Running to Win: Why Me, Not Moran (Part 5)

On matters of policy, we can do better. This blog posting is fifth in a five-part series of policy comparisons between Mr. Moran and me. Please read them all.

 On matters of policy, we can do better.  This blog posting is fifth in a five-part series of policy comparisons between Mr. Moran and me.   Part 1 of this series was on Traffic, part 2 was on Regulation, part 3 was on Immigration and part 4 was on the Economy.

Like his legislative colleagues who share in the all-time low approval rating, Mr. Moran has T.R.I.E.D. - Traffic, Regulation, Immigration, Economy and Debt – on critical issues but unfortunately failed.  Passionate partisanship has painted many politicians into a political corner.  I am running as an Independent to take responsibility for our biggest challenges.  Helping reduce our debt is one important challenge I will tackle during my first term. 


Debt is an ugly word that has caused a lot of ugly partisanship.  We can do better. 

It helps to know what exactly we’re talking about i.e. how much.  As of October 31, 2012, we had $16,261,470,510,720.74 in debt.  We hear about $16 Trillion in debt a lot but about 25% of that is debt we owe to the dedicated accounts of Medicare and Social Security (to ourselves).  This is only important because in the years we “balanced the budget” in the 1990’s, we did so by borrowing from those dedicated accounts.  Mr. Moran often recounts these years as years when he “crossed the aisle” to make a difference.  Borrowing from Medicare and Social Security to balance our budget is not making a credible difference.  We can do better. 

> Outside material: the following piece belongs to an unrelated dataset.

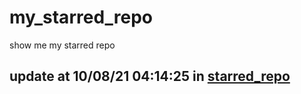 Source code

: # my_starred_repo
show me my starred repo

update at 10/08/21 04:14:25 in [starred_repo](./index.html)
---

With a $1 Trillion annual deficit, and the aforementioned $16 Trillion debt load we will not cut our way to both balancing the budget and paying off what we owe long term.  Eventually, taxes will rise (a good financial planner will tell you this).  I support taking some actions in the short term to buffer our still weak economy – like continued tax relief in 2013 – that I may not take in the long term to reduce our debt.  We lose a few hundred million dollars in tax revenue each year due in part to complexity.  During 2013 I will leverage my background in accounting to work with other legislators on comprehensive tax reform that will make the tax code more clear, defined and effective.    

For example I will work to eliminate tax loopholes (i.e., co-sponsor H.R. 1935 to treat “Carried Interest” income as ordinary income rather than investment income (nearly $18 Billion in additional revenue over 10 years).  But there’s even more we must do together.  In 2013 I will encourage my colleagues in Congress to evaluate effective tax rates rather than marginal tax rates.  The Tax Foundation reported in September that the average effective tax rate for all taxpayers is 10.1% and those who make more $250,000 effectively average 23% in income tax payments.  Those making less than $30,000 actually pay an average, negative effective rate because they are refunded more than they’ve paid in.   I do not believe in pitting one income group against another and we can see from the current data that our tax system is already progressive, as intended.  The last major tax reform was 1986, nearly 30 years ago.  This may sound unique, but I would enjoy getting into the weeds of tax compliance, payments, deductions and restrictions to create the “Tax Reform Act of 2013.”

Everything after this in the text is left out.